= Beginning of Section =

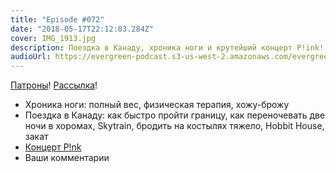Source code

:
 ```yaml
---
title: "Episode #072"
date: "2018-05-17T22:12:03.284Z"
cover: IMG_1913.jpg
description: Поездка в Канаду, хроника ноги и крутейший концерт P!ink!
audioUrl: https://evergreen-podcast.s3-us-west-2.amazonaws.com/evergreen072.mp3
---
```


[Патроны](https://patreon.com/podtema)!
[Рассылка](https://letter.rosnovsky.us/)!

- Хроника ноги: полный вес, физическая терапия, хожу-брожу
- Поездка в Канаду: как быстро пройти границу, как переночевать две ночи в хоромах, Skytrain, бродить на костылях тяжело, Hobbit House, закат
- [Концерт P!nk](/blog/2018/05/15/pnk-in-seattle-beautiful-trauma-tour-may-2018/)
- Ваши комментарии
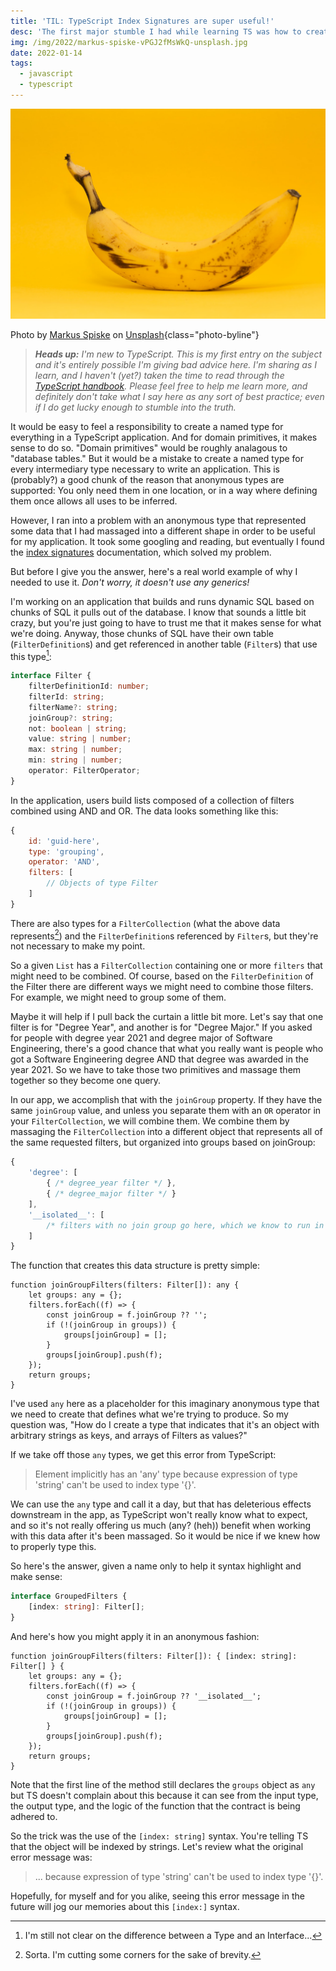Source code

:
 ```yaml
---
title: 'TIL: TypeScript Index Signatures are super useful!'
desc: 'The first major stumble I had while learning TS was how to create useful anonymous types for massaged data. The answer turns out to be really simple and once you know the technique the error message is a useful reminder.'
img: /img/2022/markus-spiske-vPGJ2fMsWkQ-unsplash.jpg
date: 2022-01-14
tags:
  - javascript
  - typescript
---
```


![A ripe banana on a yellow background](/img/2022/markus-spiske-vPGJ2fMsWkQ-unsplash.jpg)

Photo by <a href="https://unsplash.com/@markusspiske?utm_source=unsplash&utm_medium=referral&utm_content=creditCopyText">Markus Spiske</a> on <a href="https://unsplash.com/s/photos/definition?utm_source=unsplash&utm_medium=referral&utm_content=creditCopyText">Unsplash</a>{class="photo-byline"}

> _**Heads up:** I'm new to TypeScript. This is my first entry on the subject and it's entirely possible I'm giving bad advice here. I'm sharing as I learn, and I haven't (yet?) taken the time to read through the [TypeScript handbook][handbook]. Please feel free to help me learn more, and definitely don't take what I say here as any sort of best practice; even if I do get lucky enough to stumble into the truth._

It would be easy to feel a responsibility to create a named type for everything in a TypeScript application. And for domain primitives, it makes sense to do so. "Domain primitives" would be roughly analagous to "database tables." But it would be a mistake to create a named type for every intermediary type necessary to write an application. This is (probably?) a good chunk of the reason that anonymous types are supported: You only need them in one location, or in a way where defining them once allows all uses to be inferred.

However, I ran into a problem with an anonymous type that represented some data that I had massaged into a different shape in order to be useful for my application. It took some googling and reading, but eventually I found the [index signatures][isig] documentation, which solved my problem.

But before I give you the answer, here's a real world example of why I needed to use it. _Don't worry, it doesn't use any generics!_

I'm working on an application that builds and runs dynamic SQL based on chunks of SQL it pulls out of the database. I know that sounds a little bit crazy, but you're just going to have to trust me that it makes sense for what we're doing. Anyway, those chunks of SQL have their own table (`FilterDefinition`s) and get referenced in another table (`Filter`s) that use this type[^1]:

```ts
interface Filter {
	filterDefinitionId: number;
	filterId: string;
	filterName?: string;
	joinGroup?: string;
	not: boolean | string;
	value: string | number;
	max: string | number;
	min: string | number;
	operator: FilterOperator;
}
```

In the application, users build lists composed of a collection of filters combined using AND and OR. The data looks something like this:

```js
{
	id: 'guid-here',
	type: 'grouping',
	operator: 'AND',
	filters: [
		// Objects of type Filter
	]
}
```

There are also types for a `FilterCollection` (what the above data represents[^2]) and the `FilterDefinition`s referenced by `Filter`s, but they're not necessary to make my point.

So a given `List` has a `FilterCollection` containing one or more `filters` that might need to be combined. Of course, based on the `FilterDefinition` of the Filter there are different ways we might need to combine those filters. For example, we might need to group some of them.

Maybe it will help if I pull back the curtain a little bit more. Let's say that one filter is for "Degree Year", and another is for "Degree Major." If you asked for people with degree year 2021 and degree major of Software Engineering, there's a good chance that what you really want is people who got a Software Engineering degree AND that degree was awarded in the year 2021. So we have to take those two primitives and massage them together so they become one query.

In our app, we accomplish that with the `joinGroup` property. If they have the same `joinGroup` value, and unless you separate them with an `OR` operator in your `FilterCollection`, we will combine them. We combine them by massaging the `FilterCollection` into a different object that represents all of the same requested filters, but organized into groups based on joinGroup:

```js
{
	'degree': [
		{ /* degree_year filter */ },
		{ /* degree_major filter */ }
	],
	'__isolated__': [
		/* filters with no join group go here, which we know to run in isolation */
	]
}
```

The function that creates this data structure is pretty simple:

```ts/0-1
function joinGroupFilters(filters: Filter[]): any {
	let groups: any = {};
	filters.forEach((f) => {
		const joinGroup = f.joinGroup ?? '';
		if (!(joinGroup in groups)) {
			groups[joinGroup] = [];
		}
		groups[joinGroup].push(f);
	});
	return groups;
}
```

I've used `any` here as a placeholder for this imaginary anonymous type that we need to create that defines what we're trying to produce. So my question was, "How do I create a type that indicates that it's an object with arbitrary strings as keys, and arrays of Filters as values?"

If we take off those `any` types, we get this error from TypeScript:

> Element implicitly has an 'any' type because expression of type 'string' can't be used to index type '{}'.

We can use the `any` type and call it a day, but that has deleterious effects downstream in the app, as TypeScript won't really know what to expect, and so it's not really offering us much (any? (heh)) benefit when working with this data after it's been massaged. So it would be nice if we knew how to properly type this.

So here's the answer, given a name only to help it syntax highlight and make sense:

```ts
interface GroupedFilters {
	[index: string]: Filter[];
}
```

And here's how you might apply it in an anonymous fashion:

```ts/0-1
function joinGroupFilters(filters: Filter[]): { [index: string]: Filter[] } {
	let groups: any = {};
	filters.forEach((f) => {
		const joinGroup = f.joinGroup ?? '__isolated__';
		if (!(joinGroup in groups)) {
			groups[joinGroup] = [];
		}
		groups[joinGroup].push(f);
	});
	return groups;
}
```

Note that the first line of the method still declares the `groups` object as `any` but TS doesn't complain about this because it can see from the input type, the output type, and the logic of the function that the contract is being adhered to.

So the trick was the use of the `[index: string]` syntax. You're telling TS that the object will be indexed by strings. Let's review what the original error message was:

> ... because expression of type 'string' can't be used to index type '{}'.

Hopefully, for myself and for you alike, seeing this error message in the future will jog our memories about this `[index:]` syntax.

[^1]: I'm still not clear on the difference between a Type and an Interface...
[^2]: Sorta. I'm cutting some corners for the sake of brevity.

[handbook]: https://www.typescriptlang.org/docs/handbook/intro.html
[isig]: https://www.typescriptlang.org/docs/handbook/2/objects.html#index-signatures
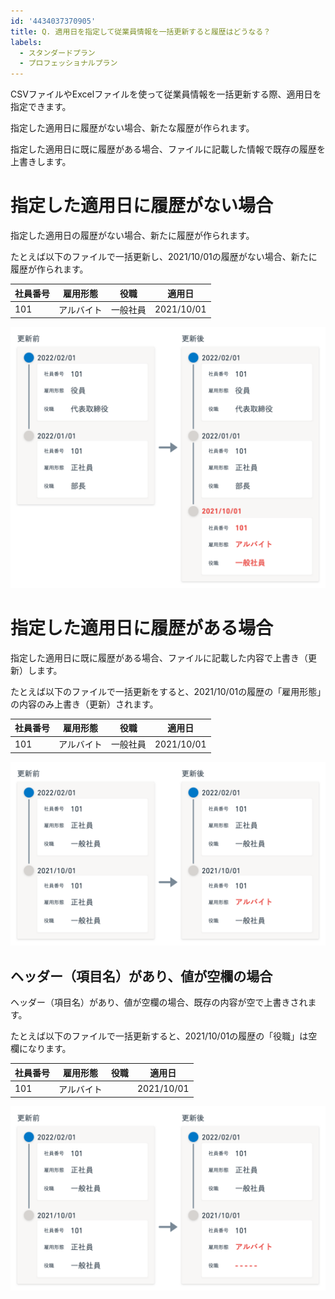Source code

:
 ```yaml
---
id: '4434037370905'
title: Q. 適用日を指定して従業員情報を一括更新すると履歴はどうなる？
labels:
  - スタンダードプラン
  - プロフェッショナルプラン
---
```

CSVファイルやExcelファイルを使って従業員情報を一括更新する際、適用日を指定できます。

指定した適用日に履歴がない場合、新たな履歴が作られます。

指定した適用日に既に履歴がある場合、ファイルに記載した情報で既存の履歴を上書きします。

# 指定した適用日に履歴がない場合

指定した適用日の履歴がない場合、新たに履歴が作られます。

たとえば以下のファイルで一括更新し、2021/10/01の履歴がない場合、新たに履歴が作られます。

| 社員番号 | 雇用形態 | 役職 | 適用日 |
| --- | --- | --- | --- |
| 101 | アルバイト | 一般社員 | 2021/10/01 |

![](./upload_d33f66de0fa157f28e9492ec9d88bea0.png)

# 指定した適用日に履歴がある場合

指定した適用日に既に履歴がある場合、ファイルに記載した内容で上書き（更新）します。

たとえば以下のファイルで一括更新をすると、2021/10/01の履歴の「雇用形態」の内容のみ上書き（更新）されます。

| 社員番号 | 雇用形態 | 役職 | 適用日 |
| --- | --- | --- | --- |
| 101 | アルバイト | 一般社員 | 2021/10/01 |

![](./upload_00887d1696d3836c97f7dd6cb16483ee.png)

## ヘッダー（項目名）があり、値が空欄の場合

ヘッダー（項目名）があり、値が空欄の場合、既存の内容が空で上書きされます。

たとえば以下のファイルで一括更新すると、2021/10/01の履歴の「役職」は空欄になります。

| 社員番号 | 雇用形態 | 役職 | 適用日 |
| --- | --- | --- | --- |
| 101 | アルバイト |   | 2021/10/01 |

![](./upload_a3d44ffa506a1d9df7f62ea270a25634.png)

= End of Section =

### TASK PROMPT
Tally, in the data above, the lines where the word "massaged" occurs, and give the figure alone.

### FINAL ANSWER
3